Task goal
If a line of the records contains the word "their", list it.

____________________

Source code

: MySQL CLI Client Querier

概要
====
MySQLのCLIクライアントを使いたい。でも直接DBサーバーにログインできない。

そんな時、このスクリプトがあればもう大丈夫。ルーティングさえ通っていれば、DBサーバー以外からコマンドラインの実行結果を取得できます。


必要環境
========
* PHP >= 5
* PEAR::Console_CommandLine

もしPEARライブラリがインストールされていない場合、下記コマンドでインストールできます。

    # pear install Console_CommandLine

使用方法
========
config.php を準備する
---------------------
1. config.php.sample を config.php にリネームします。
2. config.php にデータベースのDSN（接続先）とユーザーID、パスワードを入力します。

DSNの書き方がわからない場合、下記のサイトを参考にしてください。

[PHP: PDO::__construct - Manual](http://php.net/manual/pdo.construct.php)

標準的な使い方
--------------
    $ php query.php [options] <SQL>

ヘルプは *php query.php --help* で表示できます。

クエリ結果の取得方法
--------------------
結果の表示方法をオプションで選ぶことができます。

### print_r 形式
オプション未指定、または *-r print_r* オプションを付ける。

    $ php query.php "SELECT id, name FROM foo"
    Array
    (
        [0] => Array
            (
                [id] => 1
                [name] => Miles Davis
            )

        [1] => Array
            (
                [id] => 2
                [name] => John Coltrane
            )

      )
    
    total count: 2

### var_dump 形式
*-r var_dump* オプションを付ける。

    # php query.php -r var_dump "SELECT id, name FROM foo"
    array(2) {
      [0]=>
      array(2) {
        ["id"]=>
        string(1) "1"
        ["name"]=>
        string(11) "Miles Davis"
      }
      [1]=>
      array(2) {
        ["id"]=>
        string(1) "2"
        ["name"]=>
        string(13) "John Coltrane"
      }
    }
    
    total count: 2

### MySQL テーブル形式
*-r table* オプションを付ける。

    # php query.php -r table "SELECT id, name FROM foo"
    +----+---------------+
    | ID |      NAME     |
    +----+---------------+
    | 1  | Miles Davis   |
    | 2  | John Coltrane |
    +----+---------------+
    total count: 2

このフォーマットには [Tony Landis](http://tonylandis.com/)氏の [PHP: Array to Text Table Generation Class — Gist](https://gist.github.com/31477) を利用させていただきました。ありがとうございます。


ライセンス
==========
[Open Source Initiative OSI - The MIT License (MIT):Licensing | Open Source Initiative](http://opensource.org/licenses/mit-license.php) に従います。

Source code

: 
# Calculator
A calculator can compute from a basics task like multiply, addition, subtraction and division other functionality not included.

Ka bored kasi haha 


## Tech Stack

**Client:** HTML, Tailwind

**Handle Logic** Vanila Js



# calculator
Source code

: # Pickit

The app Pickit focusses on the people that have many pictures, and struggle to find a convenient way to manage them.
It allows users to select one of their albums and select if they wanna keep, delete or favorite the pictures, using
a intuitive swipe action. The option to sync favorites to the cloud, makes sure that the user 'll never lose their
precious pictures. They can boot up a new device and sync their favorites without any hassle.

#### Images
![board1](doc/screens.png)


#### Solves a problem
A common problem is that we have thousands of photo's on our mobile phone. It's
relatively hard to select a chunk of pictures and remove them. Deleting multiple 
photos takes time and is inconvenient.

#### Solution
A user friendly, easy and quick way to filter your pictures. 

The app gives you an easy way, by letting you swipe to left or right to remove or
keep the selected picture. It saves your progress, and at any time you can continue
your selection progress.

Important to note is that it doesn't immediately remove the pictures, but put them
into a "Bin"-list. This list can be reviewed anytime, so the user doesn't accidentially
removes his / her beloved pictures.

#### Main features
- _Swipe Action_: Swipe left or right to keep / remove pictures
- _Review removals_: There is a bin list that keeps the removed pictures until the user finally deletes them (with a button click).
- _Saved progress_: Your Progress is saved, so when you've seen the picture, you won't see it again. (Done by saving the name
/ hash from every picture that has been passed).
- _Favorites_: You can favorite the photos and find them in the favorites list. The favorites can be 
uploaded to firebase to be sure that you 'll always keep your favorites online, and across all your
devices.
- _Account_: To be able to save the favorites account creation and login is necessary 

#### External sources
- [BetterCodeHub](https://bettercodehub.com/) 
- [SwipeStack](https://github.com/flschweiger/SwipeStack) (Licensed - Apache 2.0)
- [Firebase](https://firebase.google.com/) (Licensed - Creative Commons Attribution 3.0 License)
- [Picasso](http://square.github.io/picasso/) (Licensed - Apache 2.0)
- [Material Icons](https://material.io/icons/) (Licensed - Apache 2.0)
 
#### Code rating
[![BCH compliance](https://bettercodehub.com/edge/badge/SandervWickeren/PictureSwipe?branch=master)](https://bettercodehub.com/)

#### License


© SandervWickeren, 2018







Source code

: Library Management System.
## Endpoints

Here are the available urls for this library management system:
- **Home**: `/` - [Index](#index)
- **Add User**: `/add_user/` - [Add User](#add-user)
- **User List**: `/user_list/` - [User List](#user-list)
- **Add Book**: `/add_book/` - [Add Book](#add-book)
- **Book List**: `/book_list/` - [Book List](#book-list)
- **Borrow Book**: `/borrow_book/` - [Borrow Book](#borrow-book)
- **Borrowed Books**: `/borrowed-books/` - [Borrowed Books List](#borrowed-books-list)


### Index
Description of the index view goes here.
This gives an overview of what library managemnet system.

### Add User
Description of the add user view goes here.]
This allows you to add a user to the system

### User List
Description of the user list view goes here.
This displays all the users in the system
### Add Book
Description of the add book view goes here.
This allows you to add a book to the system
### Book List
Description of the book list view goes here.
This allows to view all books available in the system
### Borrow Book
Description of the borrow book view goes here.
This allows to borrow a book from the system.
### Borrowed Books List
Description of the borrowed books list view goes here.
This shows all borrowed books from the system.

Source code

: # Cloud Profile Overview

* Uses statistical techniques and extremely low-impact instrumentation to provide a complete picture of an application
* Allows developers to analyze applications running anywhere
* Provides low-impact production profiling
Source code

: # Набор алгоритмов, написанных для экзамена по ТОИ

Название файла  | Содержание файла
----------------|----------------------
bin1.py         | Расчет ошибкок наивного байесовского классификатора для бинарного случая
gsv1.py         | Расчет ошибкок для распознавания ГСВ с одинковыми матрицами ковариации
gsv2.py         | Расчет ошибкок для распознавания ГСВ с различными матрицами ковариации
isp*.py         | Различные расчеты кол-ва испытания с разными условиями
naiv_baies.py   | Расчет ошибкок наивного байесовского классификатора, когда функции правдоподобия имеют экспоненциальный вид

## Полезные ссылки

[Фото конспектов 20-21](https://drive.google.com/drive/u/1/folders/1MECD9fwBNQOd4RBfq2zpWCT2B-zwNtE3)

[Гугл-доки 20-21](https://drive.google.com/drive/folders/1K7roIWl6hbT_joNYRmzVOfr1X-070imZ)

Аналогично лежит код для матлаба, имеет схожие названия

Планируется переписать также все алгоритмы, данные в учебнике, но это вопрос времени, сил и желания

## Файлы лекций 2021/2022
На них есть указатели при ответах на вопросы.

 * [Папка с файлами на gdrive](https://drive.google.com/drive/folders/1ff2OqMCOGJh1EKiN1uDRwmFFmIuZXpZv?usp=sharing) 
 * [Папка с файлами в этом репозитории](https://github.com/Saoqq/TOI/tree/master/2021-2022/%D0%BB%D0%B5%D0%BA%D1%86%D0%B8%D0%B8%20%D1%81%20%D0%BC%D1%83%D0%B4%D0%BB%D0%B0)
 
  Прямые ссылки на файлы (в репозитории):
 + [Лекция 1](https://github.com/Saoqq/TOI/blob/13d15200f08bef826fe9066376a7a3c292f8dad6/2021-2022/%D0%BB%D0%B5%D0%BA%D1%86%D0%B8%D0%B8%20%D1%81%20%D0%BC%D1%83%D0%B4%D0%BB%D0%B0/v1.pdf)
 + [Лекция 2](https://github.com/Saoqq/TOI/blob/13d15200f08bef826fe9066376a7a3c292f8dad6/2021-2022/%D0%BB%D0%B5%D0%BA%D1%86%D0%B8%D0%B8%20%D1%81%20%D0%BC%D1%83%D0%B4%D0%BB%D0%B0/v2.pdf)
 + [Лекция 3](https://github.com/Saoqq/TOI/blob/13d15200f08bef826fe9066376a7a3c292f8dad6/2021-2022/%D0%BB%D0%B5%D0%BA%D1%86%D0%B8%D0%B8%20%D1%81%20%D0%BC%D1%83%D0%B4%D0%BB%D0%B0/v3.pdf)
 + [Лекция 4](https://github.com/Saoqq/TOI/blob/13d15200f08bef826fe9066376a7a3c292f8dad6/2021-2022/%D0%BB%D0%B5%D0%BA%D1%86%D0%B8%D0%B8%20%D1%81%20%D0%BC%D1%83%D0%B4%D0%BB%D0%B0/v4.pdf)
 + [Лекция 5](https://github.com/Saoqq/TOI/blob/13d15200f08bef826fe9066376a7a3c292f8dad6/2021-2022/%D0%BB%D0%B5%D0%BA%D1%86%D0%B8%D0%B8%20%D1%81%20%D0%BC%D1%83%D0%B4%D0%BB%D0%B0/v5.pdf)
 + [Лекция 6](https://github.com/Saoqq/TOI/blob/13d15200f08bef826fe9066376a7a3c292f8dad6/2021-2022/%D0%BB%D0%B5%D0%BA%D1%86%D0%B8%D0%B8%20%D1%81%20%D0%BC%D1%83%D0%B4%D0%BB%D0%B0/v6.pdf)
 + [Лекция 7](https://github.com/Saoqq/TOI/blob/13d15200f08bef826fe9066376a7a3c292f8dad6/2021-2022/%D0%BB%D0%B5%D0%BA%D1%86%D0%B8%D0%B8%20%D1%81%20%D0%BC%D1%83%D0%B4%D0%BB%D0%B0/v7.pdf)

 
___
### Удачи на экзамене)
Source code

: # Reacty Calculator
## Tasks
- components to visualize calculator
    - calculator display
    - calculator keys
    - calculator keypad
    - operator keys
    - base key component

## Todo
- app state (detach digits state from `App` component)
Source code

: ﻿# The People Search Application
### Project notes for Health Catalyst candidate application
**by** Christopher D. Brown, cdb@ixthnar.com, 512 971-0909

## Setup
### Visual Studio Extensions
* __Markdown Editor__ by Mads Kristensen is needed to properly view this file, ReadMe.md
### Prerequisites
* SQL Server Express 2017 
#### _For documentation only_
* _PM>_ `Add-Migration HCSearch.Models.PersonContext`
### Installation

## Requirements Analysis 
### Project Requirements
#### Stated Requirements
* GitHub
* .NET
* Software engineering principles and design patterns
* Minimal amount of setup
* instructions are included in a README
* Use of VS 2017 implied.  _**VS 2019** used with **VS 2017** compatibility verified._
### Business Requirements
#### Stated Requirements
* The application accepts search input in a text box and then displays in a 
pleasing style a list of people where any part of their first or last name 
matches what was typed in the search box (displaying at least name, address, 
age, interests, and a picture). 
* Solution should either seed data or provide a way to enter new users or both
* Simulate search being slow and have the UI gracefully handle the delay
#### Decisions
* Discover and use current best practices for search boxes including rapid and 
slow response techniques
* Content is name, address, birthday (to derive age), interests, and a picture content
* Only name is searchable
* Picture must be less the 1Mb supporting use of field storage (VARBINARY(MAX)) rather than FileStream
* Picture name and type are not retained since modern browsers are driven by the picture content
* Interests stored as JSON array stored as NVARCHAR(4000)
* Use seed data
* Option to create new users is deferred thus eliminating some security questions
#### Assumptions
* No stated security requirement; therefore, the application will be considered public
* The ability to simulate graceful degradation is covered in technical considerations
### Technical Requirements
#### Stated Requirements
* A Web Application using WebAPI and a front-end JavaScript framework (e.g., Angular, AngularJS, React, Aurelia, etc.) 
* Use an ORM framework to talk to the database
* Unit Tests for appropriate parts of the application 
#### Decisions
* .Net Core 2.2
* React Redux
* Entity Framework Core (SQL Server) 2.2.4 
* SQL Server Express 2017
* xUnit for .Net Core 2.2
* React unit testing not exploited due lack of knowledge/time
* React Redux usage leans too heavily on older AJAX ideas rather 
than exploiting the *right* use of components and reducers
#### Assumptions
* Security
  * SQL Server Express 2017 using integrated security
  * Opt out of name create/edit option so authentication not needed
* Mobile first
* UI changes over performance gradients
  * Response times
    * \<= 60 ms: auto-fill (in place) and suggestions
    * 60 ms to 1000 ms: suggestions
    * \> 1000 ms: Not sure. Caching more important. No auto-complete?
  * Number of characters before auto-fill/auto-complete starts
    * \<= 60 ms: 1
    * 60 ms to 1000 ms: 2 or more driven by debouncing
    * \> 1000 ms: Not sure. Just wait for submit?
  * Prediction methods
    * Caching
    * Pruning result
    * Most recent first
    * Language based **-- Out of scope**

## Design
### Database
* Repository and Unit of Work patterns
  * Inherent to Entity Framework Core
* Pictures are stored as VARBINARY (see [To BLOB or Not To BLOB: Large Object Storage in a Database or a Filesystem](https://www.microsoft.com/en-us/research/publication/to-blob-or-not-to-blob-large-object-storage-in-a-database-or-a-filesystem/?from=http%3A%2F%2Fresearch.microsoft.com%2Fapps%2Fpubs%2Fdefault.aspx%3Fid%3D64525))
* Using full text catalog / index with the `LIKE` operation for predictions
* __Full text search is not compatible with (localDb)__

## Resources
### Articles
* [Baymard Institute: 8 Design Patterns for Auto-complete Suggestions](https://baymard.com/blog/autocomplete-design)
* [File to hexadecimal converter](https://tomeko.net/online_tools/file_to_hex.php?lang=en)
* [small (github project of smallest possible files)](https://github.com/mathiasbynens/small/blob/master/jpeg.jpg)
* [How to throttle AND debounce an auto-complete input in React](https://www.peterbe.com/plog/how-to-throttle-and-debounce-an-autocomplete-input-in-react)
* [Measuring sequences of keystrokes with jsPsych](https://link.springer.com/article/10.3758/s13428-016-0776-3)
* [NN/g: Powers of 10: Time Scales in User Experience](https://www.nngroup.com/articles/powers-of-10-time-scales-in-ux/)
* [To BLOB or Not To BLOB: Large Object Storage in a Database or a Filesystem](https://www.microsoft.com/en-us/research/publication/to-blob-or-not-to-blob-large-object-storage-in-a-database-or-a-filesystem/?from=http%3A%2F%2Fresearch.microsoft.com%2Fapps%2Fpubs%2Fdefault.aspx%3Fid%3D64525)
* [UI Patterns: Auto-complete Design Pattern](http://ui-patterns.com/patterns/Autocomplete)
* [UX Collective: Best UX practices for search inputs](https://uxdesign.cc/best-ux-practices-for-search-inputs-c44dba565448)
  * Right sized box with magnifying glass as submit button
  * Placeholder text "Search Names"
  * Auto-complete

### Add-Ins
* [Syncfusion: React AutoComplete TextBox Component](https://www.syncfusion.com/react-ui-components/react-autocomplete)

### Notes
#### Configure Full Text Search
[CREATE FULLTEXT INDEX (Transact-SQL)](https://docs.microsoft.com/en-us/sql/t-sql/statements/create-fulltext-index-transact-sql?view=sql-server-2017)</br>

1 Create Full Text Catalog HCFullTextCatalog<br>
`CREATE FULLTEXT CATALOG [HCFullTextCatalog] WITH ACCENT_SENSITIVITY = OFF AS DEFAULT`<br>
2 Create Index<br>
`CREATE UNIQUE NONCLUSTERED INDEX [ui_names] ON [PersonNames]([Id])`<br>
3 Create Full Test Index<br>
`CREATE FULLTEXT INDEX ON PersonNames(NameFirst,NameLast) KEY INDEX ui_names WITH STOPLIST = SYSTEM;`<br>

____________________

The completed task
It allows users to select one of their albums and select if they wanna keep, delete or favorite the pictures, using
a intuitive swipe action. The option to sync favorites to the cloud, makes sure that the user 'll never lose their
precious pictures. They can boot up a new device and sync their favorites without any hassle.
pleasing style a list of people where any part of their first or last name 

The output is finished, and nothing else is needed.